アームストロング家からは、音がしなかった。
今まで通りの空き家状態で。
生活音が一切しない。
クリスは、バカンスを終えて帰ってしまったのだろうかと落ち込んだ。
その日はいつものように、パグ犬のプリンを連れて家の周辺を散歩していた時だった。
「おいっ、セレーナ。おいっ、こっちだ」
という声がしたので、プリンとクリスは草むらをすり抜けてアームストロング家の屋敷にやってきた。

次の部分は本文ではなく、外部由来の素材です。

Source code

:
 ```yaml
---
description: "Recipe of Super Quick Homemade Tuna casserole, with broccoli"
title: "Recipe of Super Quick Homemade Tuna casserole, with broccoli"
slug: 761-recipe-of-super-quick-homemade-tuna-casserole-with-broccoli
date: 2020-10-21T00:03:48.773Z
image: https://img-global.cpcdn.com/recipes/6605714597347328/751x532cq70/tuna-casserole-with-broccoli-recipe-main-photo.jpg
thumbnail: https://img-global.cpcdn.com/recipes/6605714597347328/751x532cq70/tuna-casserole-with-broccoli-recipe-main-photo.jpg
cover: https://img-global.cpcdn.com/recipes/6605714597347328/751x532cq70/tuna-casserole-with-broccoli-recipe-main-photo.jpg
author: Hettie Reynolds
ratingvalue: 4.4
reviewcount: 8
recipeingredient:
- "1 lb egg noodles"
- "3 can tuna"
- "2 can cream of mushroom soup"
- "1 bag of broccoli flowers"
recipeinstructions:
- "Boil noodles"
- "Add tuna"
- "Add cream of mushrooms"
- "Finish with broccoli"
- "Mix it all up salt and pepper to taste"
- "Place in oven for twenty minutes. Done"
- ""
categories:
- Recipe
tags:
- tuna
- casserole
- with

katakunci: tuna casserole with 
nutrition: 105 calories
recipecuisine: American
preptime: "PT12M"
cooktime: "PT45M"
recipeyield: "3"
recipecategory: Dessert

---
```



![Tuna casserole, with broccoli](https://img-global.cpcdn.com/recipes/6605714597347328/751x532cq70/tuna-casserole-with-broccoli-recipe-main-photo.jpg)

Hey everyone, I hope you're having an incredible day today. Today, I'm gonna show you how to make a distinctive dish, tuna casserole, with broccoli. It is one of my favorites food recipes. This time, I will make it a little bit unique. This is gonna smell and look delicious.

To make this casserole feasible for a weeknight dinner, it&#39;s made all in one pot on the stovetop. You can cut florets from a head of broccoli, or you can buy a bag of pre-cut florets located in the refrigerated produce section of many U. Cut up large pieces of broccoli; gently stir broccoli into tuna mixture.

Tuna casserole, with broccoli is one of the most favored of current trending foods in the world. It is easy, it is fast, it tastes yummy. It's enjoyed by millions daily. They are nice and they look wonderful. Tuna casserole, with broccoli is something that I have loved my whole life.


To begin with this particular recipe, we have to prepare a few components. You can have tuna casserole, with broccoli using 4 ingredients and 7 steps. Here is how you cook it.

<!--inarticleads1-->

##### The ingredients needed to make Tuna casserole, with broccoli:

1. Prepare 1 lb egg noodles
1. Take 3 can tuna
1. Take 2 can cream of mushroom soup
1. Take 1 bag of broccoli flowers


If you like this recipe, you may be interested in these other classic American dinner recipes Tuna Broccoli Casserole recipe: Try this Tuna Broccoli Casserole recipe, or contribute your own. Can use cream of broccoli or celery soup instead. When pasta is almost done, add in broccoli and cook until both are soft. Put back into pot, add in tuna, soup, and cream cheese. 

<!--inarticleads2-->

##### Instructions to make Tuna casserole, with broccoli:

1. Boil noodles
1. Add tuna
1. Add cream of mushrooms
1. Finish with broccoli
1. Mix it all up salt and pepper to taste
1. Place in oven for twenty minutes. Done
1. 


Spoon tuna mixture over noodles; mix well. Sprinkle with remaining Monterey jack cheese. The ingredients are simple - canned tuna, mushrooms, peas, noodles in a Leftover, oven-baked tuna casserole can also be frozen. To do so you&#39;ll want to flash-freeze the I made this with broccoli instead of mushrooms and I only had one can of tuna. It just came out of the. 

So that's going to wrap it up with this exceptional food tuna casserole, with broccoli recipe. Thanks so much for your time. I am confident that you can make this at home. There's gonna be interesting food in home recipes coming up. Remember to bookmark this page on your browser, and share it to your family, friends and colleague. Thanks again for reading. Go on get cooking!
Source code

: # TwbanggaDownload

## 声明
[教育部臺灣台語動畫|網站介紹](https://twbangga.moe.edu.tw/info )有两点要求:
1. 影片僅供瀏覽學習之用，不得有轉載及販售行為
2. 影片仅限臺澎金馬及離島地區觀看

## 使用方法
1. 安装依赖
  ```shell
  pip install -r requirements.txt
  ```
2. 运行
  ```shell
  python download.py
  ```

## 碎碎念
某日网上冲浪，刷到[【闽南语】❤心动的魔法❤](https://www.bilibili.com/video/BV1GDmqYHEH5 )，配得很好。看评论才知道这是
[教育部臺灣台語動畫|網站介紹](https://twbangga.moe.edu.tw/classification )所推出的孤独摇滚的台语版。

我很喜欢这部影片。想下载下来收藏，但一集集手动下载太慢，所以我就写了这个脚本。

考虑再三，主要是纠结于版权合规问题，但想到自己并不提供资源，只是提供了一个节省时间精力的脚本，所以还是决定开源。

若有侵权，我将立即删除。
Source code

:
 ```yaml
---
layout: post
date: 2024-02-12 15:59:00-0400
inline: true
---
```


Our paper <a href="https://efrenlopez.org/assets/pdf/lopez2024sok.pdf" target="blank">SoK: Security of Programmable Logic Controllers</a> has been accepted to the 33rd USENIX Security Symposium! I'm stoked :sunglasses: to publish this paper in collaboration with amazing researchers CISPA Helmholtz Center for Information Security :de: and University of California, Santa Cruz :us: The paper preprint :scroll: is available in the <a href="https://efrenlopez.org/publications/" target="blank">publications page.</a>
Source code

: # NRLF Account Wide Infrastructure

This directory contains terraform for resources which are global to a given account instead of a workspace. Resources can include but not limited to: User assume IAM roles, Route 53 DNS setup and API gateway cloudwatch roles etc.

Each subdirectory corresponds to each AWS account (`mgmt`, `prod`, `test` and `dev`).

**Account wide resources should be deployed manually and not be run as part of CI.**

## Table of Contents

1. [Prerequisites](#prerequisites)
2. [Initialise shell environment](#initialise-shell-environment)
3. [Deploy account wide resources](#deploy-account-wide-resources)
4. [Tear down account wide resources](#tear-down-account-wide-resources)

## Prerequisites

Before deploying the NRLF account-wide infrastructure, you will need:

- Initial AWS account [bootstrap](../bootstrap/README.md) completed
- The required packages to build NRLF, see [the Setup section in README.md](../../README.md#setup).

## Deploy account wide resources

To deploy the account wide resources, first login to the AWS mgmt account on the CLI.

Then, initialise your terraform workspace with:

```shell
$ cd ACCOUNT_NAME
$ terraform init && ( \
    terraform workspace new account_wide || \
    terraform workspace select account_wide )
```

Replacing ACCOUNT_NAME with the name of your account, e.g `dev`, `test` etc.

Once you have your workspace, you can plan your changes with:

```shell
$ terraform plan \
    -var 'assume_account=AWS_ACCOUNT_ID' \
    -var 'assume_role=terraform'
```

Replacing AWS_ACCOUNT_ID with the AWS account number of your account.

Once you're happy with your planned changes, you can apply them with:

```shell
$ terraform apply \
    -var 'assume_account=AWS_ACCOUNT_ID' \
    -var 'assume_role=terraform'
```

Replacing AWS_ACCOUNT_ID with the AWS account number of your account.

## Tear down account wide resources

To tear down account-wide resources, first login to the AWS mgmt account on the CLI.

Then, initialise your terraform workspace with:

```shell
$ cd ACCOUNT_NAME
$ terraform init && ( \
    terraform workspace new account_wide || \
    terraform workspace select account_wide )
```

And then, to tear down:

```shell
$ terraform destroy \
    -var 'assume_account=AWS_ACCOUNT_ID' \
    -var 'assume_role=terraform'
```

屋敷の一階の窓から、クリストファーが顔を出している。
驚いたのは、クリストファーの髪の毛が肩まで伸びていることだった。
「君は、誰だい?」
顔はクリストファーなのだが、髪の毛の長さを見て、一体誰だろうとクリスは首を傾げる。
クリストファーはクリスを睨みつけた。
そして、「どいて」と言うと。
窓からぴょんっと飛び降りた。
クリストファーは一週間前と同じ服装をしていた。
黒いズボンに白いシャツ。
シャツの上には灰色のベストを着ている。
「女の姿のときは、外に出ちゃいけないって言われてるんだ。一週間も外出してないと頭がおかしくなる」
ふぅとクリストファーがため息をつく。
「その髪の毛ってカツラ?」
クリスが眉間に皺を寄せて質問する。
「髪の毛は伸びたり短くなったりするんだ。だけど、これは秘密なんだ」
「秘密って…、もうバレてるじゃないか」
クリストファーと一向に噛み合わない会話に、クリスはうんざりとした。
「なあ。セレーナ。私が外出できないときは、ここに遊びに来てくれないか? あの人達は家に帰ったから、そこまで厳しくないだろうし」
「あの人達って?」
「……また、待ってるよ」
そう言ってクリストファーは壁によじ登ろうとしたが、上手く窓にまで届かない。
見かねたクリスが肩を貸してやった。